Submit to this Journal Review for this Journal Propose a Special Issue

Article Menu

Share Help Cite Discuss in SciProfiles

Open AccessArticle

Peer-Review Record

An Application of Inverse Reinforcement Learning to Estimate Interference in Drone Swarms

Entropy 2022, 24(10), 1364; https://doi.org/10.3390/e24101364

by Keum Joo Kim^1,*, Eugene Santos, Jr.¹, Hien Nguyen² and Shawn Pieper²

Reviewer 1: Anonymous

Reviewer 2:

Mahsa Foruhandeh

Entropy 2022, 24(10), 1364; https://doi.org/10.3390/e24101364

Submission received: 31 July 2022 / Revised: 17 September 2022 / Accepted: 20 September 2022 / Published: 27 September 2022

(This article belongs to the Special Issue An Entropy Approach to the Structure and Performance of Interdependent Autonomous Human Machine Teams and Systems (A-HMT-S))

Round 1

Reviewer 1 Report

Please add more references and improve the readability of the paper.

Could you please use deep learning methods and compare the results with SVM?

A random forest model is used, it would be good if you provide some results based on a decision tree method as well.

Author Response

Please add more references and improve the readability of the paper.

Thank you for this suggestion. We have added more references and rewritten the abstract and discussion to better address the objectives and approaches taken to improve the readability. We added two more figures (i.e., Figure 1 and 2) to improve readability.

Could you please use deep learning methods and compare the results with SVM?

We conducted additional experiments by applying deep learning as suggested and extended the paper to include additional results in section 3.3.1.2. By SVM, we obtained the overall mean accuracy of 0.523 with a standard deviation of 0.1750. By deep learning, we obtained the overall mean accuracy of 0.826 with a standard deviation of 0.0298. Deep learning provided better accuracies with less deviations.

A random forest model is used, it would be good if you provide some results based on a decision tree method as well.

As suggested, we conducted additional experiments by applying decision tree and integrated the results in section 3.3.1.1. Compared with the results by RF that provided the overall mean accuracy of 0.563 with a standard deviation of 0.2037, Decision Tree provided the overall mean accuracy of 0. 4548 with a standard deviation of 0. 1102. RF showed higher accuracies than Decision Tree.

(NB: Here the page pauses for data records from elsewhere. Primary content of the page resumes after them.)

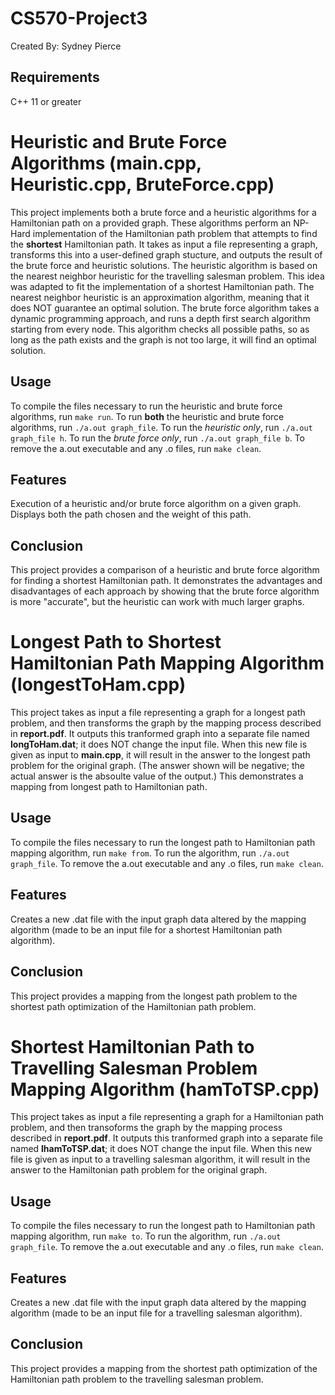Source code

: # CS570-Project3
Created By: Sydney Pierce


## Requirements
C++ 11 or greater


# Heuristic and Brute Force Algorithms (main.cpp, Heuristic.cpp, BruteForce.cpp)
This project implements both a brute force and a heuristic algorithms for a Hamiltonian path on a provided graph. These algorithms perform an NP-Hard implementation of the Hamiltonian path problem that attempts to find the **shortest** Hamiltonian path. It takes as input a file representing a graph, transforms this into a user-defined graph stucture, and outputs the result of the brute force and heuristic solutions.
The heuristic algorithm is based on the nearest neighbor heuristic for the travelling salesman problem. This idea was adapted to fit the implementation of a shortest Hamiltonian path. The nearest neighbor heuristic is an approximation algorithm, meaning that it does NOT guarantee an optimal solution.
The brute force algorithm takes a dynamic programming approach, and runs a depth first search algorithm starting from every node. This algorithm checks all possible paths, so as long as the path exists and the graph is not too large, it will find an optimal solution.

## Usage
To compile the files necessary to run the heuristic and brute force algorithms, run `make run`.
To run **both** the heuristic and brute force algorithms, run `./a.out graph_file`.
To run the *heuristic only*, run `./a.out graph_file h`.
To run the *brute force only*, run `./a.out graph_file b`.
To remove the a.out executable and any .o files, run `make clean`.


## Features
Execution of a heuristic and/or brute force algorithm on a given graph.
Displays both the path chosen and the weight of this path.

## Conclusion
This project provides a comparison of a heuristic and brute force algorithm for finding a shortest Hamiltonian path. It demonstrates the advantages and disadvantages of each approach by showing that the brute force algorithm is more "accurate", but the heuristic can work with much larger graphs.


# Longest Path to Shortest Hamiltonian Path Mapping Algorithm (longestToHam.cpp)
This project takes as input a file representing a graph for a longest path problem, and then transforms the graph by the mapping process described in **report.pdf**. It outputs this tranformed graph into a separate file named **longToHam.dat**; it does NOT change the input file. When this new file is given as input to **main.cpp**, it will result in the answer to the longest path problem for the original graph. (The answer shown will be negative; the actual answer is the absoulte value of the output.) This demonstrates a mapping from longest path to Hamiltonian path.

## Usage
To compile the files necessary to run the longest path to Hamiltonian path mapping algorithm, run `make from`.
To run the algorithm, run `./a.out graph_file`.
To remove the a.out executable and any .o files, run `make clean`.


## Features
Creates a new .dat file with the input graph data altered by the mapping algorithm (made to be an input file for a shortest Hamiltonian path algorithm).

## Conclusion
This project provides a mapping from the longest path problem to the shortest path optimization of the Hamiltonian path problem. 


# Shortest Hamiltonian Path to Travelling Salesman Problem Mapping Algorithm (hamToTSP.cpp)
This project takes as input a file representing a graph for a Hamiltonian path problem, and then transoforms the graph by the mapping process described in **report.pdf**. It outputs this tranformed graph into a separate file named **lhamToTSP.dat**; it does NOT change the input file. When this new file is given as input to a travelling salesman algorithm, it will result in the answer to the Hamiltonian path problem for the original graph.

## Usage
To compile the files necessary to run the longest path to Hamiltonian path mapping algorithm, run `make to`.
To run the algorithm, run `./a.out graph_file`.
To remove the a.out executable and any .o files, run `make clean`.


## Features
Creates a new .dat file with the input graph data altered by the mapping algorithm (made to be an input file for a travelling salesman algorithm).

## Conclusion
This project provides a mapping from the shortest path optimization of the Hamiltonian path problem to the travelling salesman problem.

Author Response File: Author Response.docx

Reviewer 2 Report

In this paper authors monitor movements of drone swarms and use the entropy & interference associated with them to make inferences on the original intent of the drones. They simulate a variety of command styles and combat strategies to validate their result.

Strong point:

++The topic is relevant and interesting, the market is ready for this.

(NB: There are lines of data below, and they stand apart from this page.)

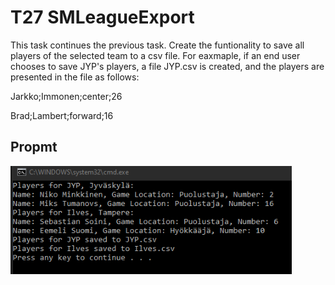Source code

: # T27 SMLeagueExport

This task continues the previous task.
Create the funtionality to save all players of the selected team to a csv file. For eaxmaple, if an end user chooses to save JYP's players, a file JYP.csv is created, and the players are presented in the file as follows:

Jarkko;Immonen;center;26

Brad;Lambert;forward;16

## Propmt
<img src='./prompt.png' width=450>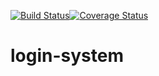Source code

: [![Build Status](https://travis-ci.org/mansurissa/login-system.svg?branch=main)](https://travis-ci.org/mansurissa/login-system)[![Coverage Status](https://coveralls.io/repos/github/mansurissa/login-system/badge.svg?branch=main)](https://coveralls.io/github/mansurissa/login-system?branch=main)

# login-system
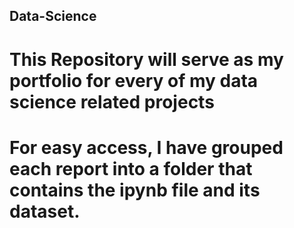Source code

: ## Data-Science ##
# This Repository will serve as my portfolio for every of my data science related projects #
# For easy access, I have grouped each report into a folder that contains the ipynb file and its dataset. #

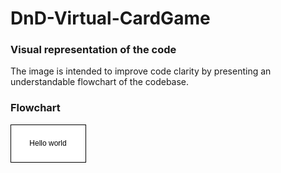 # DnD-Virtual-CardGame
### Visual representation of the code
The image is intended to improve code clarity by presenting an understandable flowchart of the codebase.
### Flowchart
![code visualization](https://github.com/OliwierJaworski/DnD-Virtual-CardGame/blob/main/Documentation/DND-Brainstorm.drawio.png)
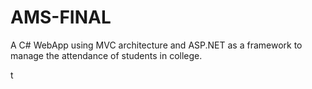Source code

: # AMS-FINAL

A C# WebApp using MVC architecture and ASP.NET as a framework to manage the attendance of students in college.



t

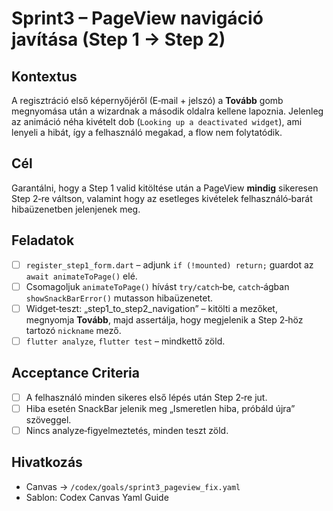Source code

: # Sprint3 – PageView navigáció javítása (Step 1 → Step 2)

## Kontextus

A regisztráció első képernyőjéről (E‑mail + jelszó) a **Tovább** gomb megnyomása után a wizardnak a második oldalra kellene lapoznia. Jelenleg az animáció néha kivételt dob (`Looking up a deactivated widget`), ami lenyeli a hibát, így a felhasználó megakad, a flow nem folytatódik.

## Cél

Garantálni, hogy a Step 1 valid kitöltése után a PageView **mindig** sikeresen Step 2‑re váltson, valamint hogy az esetleges kivételek felhasználó‑barát hibaüzenetben jelenjenek meg.

## Feladatok

- [ ] `register_step1_form.dart` – adjunk `if (!mounted) return;` guardot az `await animateToPage()` elé.
- [ ] Csomagoljuk `animateToPage()` hívást `try/catch`‑be, `catch`‑ágban `showSnackBarError()` mutasson hibaüzenetet.
- [ ] Widget‑teszt: „step1\_to\_step2\_navigation” – kitölti a mezőket, megnyomja **Tovább**, majd assertálja, hogy megjelenik a Step 2‑höz tartozó `nickname` mező.
- [ ] `flutter analyze`, `flutter test` – mindkettő zöld.

## Acceptance Criteria

- [ ] A felhasználó minden sikeres első lépés után Step 2‑re jut.
- [ ] Hiba esetén SnackBar jelenik meg „Ismeretlen hiba, próbáld újra” szöveggel.
- [ ] Nincs analyze‑figyelmeztetés, minden teszt zöld.

## Hivatkozás

- Canvas → `/codex/goals/sprint3_pageview_fix.yaml`
- Sablon: Codex Canvas Yaml Guide
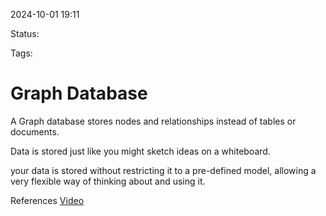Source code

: 2024-10-01 19:11

Status:

Tags:
# Graph Database

A Graph database stores nodes and relationships instead of tables or documents.

Data is stored just like you might sketch ideas on a whiteboard. 

your data is stored without restricting it to a pre-defined model, allowing a very flexible way of thinking about and using it.


References 
[Video](https://youtu.be/jFdEeJ-Ez1E)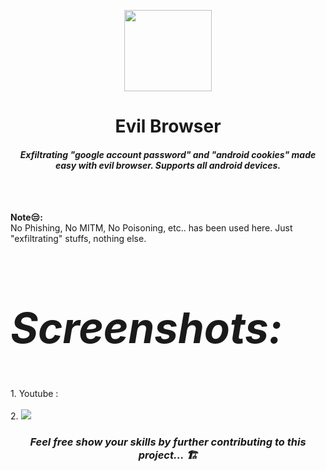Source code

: <p align="center">
  <img src="https://user-images.githubusercontent.com/61627070/237607398-8d9744f8-77a5-4b4e-98fa-cd0b740b805d.png" width="140" height="130">
</p>
<h1 align="center">Evil Browser</h1>
<h4 align="center"><b><i>Exfiltrating "google account password" and "android cookies" made easy with evil browser. Supports all android devices.</i></b></h4>   
<br>
<br>

<b>Note😒: </b><br>
No Phishing, No MITM, No Poisoning, etc.. has been used here. Just "exfiltrating" stuffs, nothing else.
  
<h2 style="font-size:7vw" align="left"><i>Screenshots:</i></h2>
1. Youtube :  <br>
<br>
2. <img src="https://user-images.githubusercontent.com/61627070/157085464-fdafb40c-6e0c-40da-8910-cc225ee169e5.png">

  
<i><h3 align="center">Feel free show your skills by further contributing to this project... 🏗️</h3></i>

++The main contribution, which is associating predictability with interference, is a no cost solution for a relevant problem.

Weakpoint:

—Writing needs improvement.

—The paper lacks scientific value.

—The paper lacks benchmarking.

Comments:

The writing quality is poor and needs to be improved significantly, otherwise the work is not ready to get published. The authors have written the paper as their work progressed which makes it more like a lab report than a journal paper. Sometimes the paper is too wordy and there is a lot of details on intermediate results which has made the authors compromise on high level conclusions and interpretations. Please apply this carefully to the manuscript before submitting a revision.

The paper title is way too general.

Here is how the abstract begins: it informs the reader of existing challenges, and jumps to how to tackle them without actually introducing the challenges. Plz update the abstract.

Introduction includes low level details which can be replaced with high level main contributions and why they are important or how they have been overlooked in the SOTA.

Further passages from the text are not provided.